General Information

Carlos Ordonez
Associate Professor
Department of Computer Science
University of Houston
Houston TX, 77204

(713)743-3350

Carlos Ordonez studied at UNAM, Mexico, getting a B.Sc. in applied mathematics and an M.S. in computer science. He continued PhD studies at the Georgia Institute of Technology advised by Edward Omiecinski, focusing on extending database systems with data mining algorithms, getting the PhD in 2000. Carlos worked at Teradata (formerly part of NCR) from 1998 to 2006, collaborating in the optimization of machine learning and cube algorithms to work on the Teradata parallel DBMS. In 2006 Carlos joined the Department of Computer Science at the University of Houston, where he currently leads the DBMS lab. From 2013 to 2015 Carlos collaborated with Michael Stonebraker, regularly visiting the Database Group at MIT. From July 2014 to July 2015 Carlos was a visiting researcher at ATT Research Labs (formerly ATT Bell Labs), where he worked on stream analytics and data warehousing with Divesh Srivastava. His research has been funded by NSF.

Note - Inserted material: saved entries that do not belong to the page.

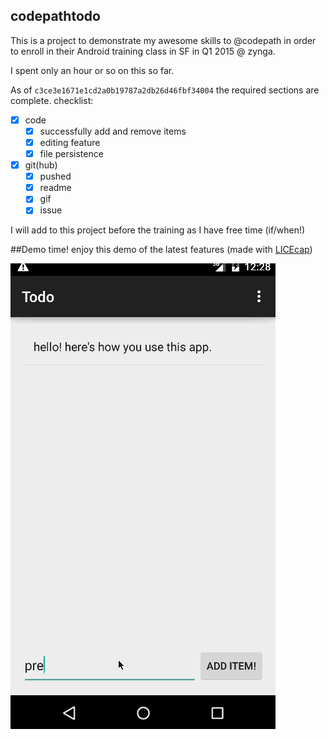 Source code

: ## codepathtodo
This is a project to demonstrate my awesome skills to @codepath in order to enroll in their Android training class in SF in Q1 2015 @ zynga.

I spent only an hour or so on this so far.

As of `c3ce3e1671e1cd2a0b19787a2db26d46fbf34004` the required sections are complete. checklist:
- [x] code
  - [x] successfully add and remove items
  - [x] editing feature
  - [x] file persistence
- [x] git(hub) 
  - [x] pushed 
  - [x] readme
  - [x] gif
  - [x] issue

I will add to this project before the training as I have free time (if/when!)


##Demo time!
enjoy this demo of the latest features (made with [LICEcap](http://www.cockos.com/licecap/))

![Demo GIF](https://github.com/ekilah/codepathtodo/blob/master/demo.gif)

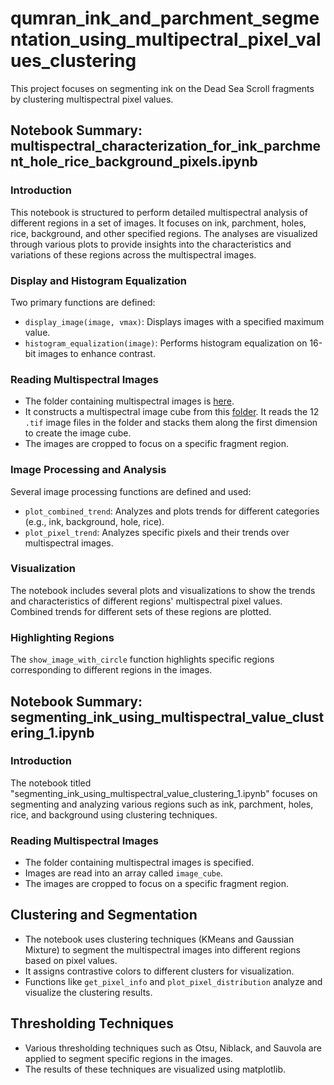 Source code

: # qumran_ink_and_parchment_segmentation_using_multipectral_pixel_values_clustering
This project focuses on segmenting ink on the Dead Sea Scroll fragments by clustering multispectral pixel values.

## Notebook Summary: multispectral_characterization_for_ink_parchment_hole_rice_background_pixels.ipynb

### Introduction
This notebook is structured to perform detailed multispectral analysis of different regions in a set of images. It focuses on ink, parchment, holes, rice, background, and other specified regions. The analyses are visualized through various plots to provide insights into the characteristics and variations of these regions across the multispectral images.

### Display and Histogram Equalization
Two primary functions are defined:
- `display_image(image, vmax)`: Displays images with a specified maximum value.
- `histogram_equalization(image)`: Performs histogram equalization on 16-bit images to enhance contrast.

### Reading Multispectral Images
- The folder containing multispectral images is [here](https://github.com/TAU-CH/qumran_ink_and_parchment_segmentation_using_multispectral_pixel_values_clustering/releases/download/v1.0.0/124-001.zip).
- It constructs a multispectral image cube from this [folder](https://github.com/TAU-CH/qumran_ink_and_parchment_segmentation_using_multispectral_pixel_values_clustering/releases/download/v1.0.0/124-001.zip). It reads the 12 `.tif` image files in the folder and stacks them along the first dimension to create the image cube.
- The images are cropped to focus on a specific fragment region.

### Image Processing and Analysis
Several image processing functions are defined and used:
- `plot_combined_trend`: Analyzes and plots trends for different categories (e.g., ink, background, hole, rice).
- `plot_pixel_trend`: Analyzes specific pixels and their trends over multispectral images.

### Visualization
The notebook includes several plots and visualizations to show the trends and characteristics of different regions' multispectral pixel values. Combined trends for different sets of these regions are plotted.

### Highlighting Regions
The `show_image_with_circle` function highlights specific regions corresponding to different regions in the images.


## Notebook Summary: segmenting_ink_using_multispectral_value_clustering_1.ipynb

### Introduction
The notebook titled "segmenting_ink_using_multispectral_value_clustering_1.ipynb" focuses on segmenting and analyzing various regions such as ink, parchment, holes, rice, and background using clustering techniques.

### Reading Multispectral Images
- The folder containing multispectral images is specified.
- Images are read into an array called `image_cube`.
- The images are cropped to focus on a specific fragment region.

## Clustering and Segmentation
- The notebook uses clustering techniques (KMeans and Gaussian Mixture) to segment the multispectral images into different regions based on pixel values.
- It assigns contrastive colors to different clusters for visualization.
- Functions like `get_pixel_info` and `plot_pixel_distribution` analyze and visualize the clustering results.

## Thresholding Techniques
- Various thresholding techniques such as Otsu, Niblack, and Sauvola are applied to segment specific regions in the images.
- The results of these techniques are visualized using matplotlib.





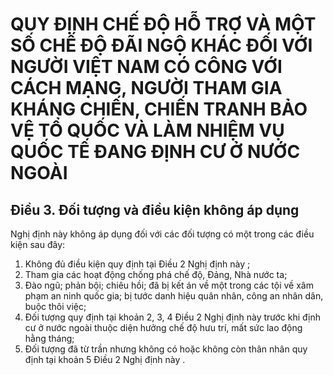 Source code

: # QUY ĐỊNH CHẾ ĐỘ HỖ TRỢ VÀ MỘT SỐ CHẾ ĐỘ ĐÃI NGỘ KHÁC ĐỐI VỚI NGƯỜI VIỆT NAM CÓ CÔNG VỚI CÁCH MẠNG, NGƯỜI THAM GIA KHÁNG CHIẾN, CHIẾN TRANH BẢO VỆ TỔ QUỐC VÀ LÀM NHIỆM VỤ QUỐC TẾ ĐANG ĐỊNH CƯ Ở NƯỚC NGOÀI

## Điều 3. Đối tượng và điều kiện không áp dụng  
Nghị định này không áp dụng đối với các đối tượng có một trong các điều kiện sau đây:  
1. Không đủ điều kiện quy định tại Điều 2 Nghị định này ;  
2. Tham gia các hoạt động chống phá chế độ, Đảng, Nhà nước ta;  
3. Đào ngũ; phản bội; chiêu hồi; đã bị kết án về một trong các tội về xâm phạm an ninh quốc gia; bị tước danh hiệu quân nhân, công an nhân dân, buộc thôi việc;  
4. Đối tượng quy định tại khoản 2, 3, 4 Điều 2 Nghị định này trước khi định cư ở nước ngoài thuộc diện hưởng chế độ hưu trí, mất sức lao động hằng tháng;  
5. Đối tượng đã từ trần nhưng không có hoặc không còn thân nhân quy định tại khoản 5 Điều 2 Nghị định này .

Research: Parallel Database Systems, Big Data Analytics

My goal is to develop scalable and parallel algorithms to analyze large data sets with machine learning and statistical models (e.g. clustering, classification, regression, dimensionality reduction, variable/feature selection, time series), cubes (ad-hoc queries, decision support systems) and graphs (paths, cliques, vertex neighborhood). In the past I worked on sequential data mining algorithms and parallel row DBMSs with applications in corporate data warehouses and medical data. After visiting MIT I changed direction: I am currently studying how to integrate algorithms with parallel DBMSs having column and array based storage. After visiting ATT Labs I became more interested in the R language and streams. On the popular "Big Data Analytics" Hadoop side I have worked with MapReduce and Spark.
Research topics (overview):
  • Parallel algorithms.
  • Integrating machine learning and numerical methods with parallel DBMSs and Hadoop (MapReduce, Spark).
  • Eliminating RAM and parallel limitations from mathematical software (R and Matlab).
  • Query optimization: recursive queries, cubes, skylines, pivoting.
  • Semi-structured data: text, web pages, documents, ontologies.
  • Software engineering: ER modeling, data quality, debugging source code.
  • Applications: medicine, bioinformatics, financial, engineering, physics, network monitoring.
Published articles listed on: DBLP, Google Scholar.



Education

  • B.Sc. in Applied Mathematics, UNAM University, Mexico, 1992.
  • M.S. in Computer Science, UNAM University, Mexico, 1996.
  • Ph.D. in Computer Science, Georgia Institute of Technology, USA, 2000.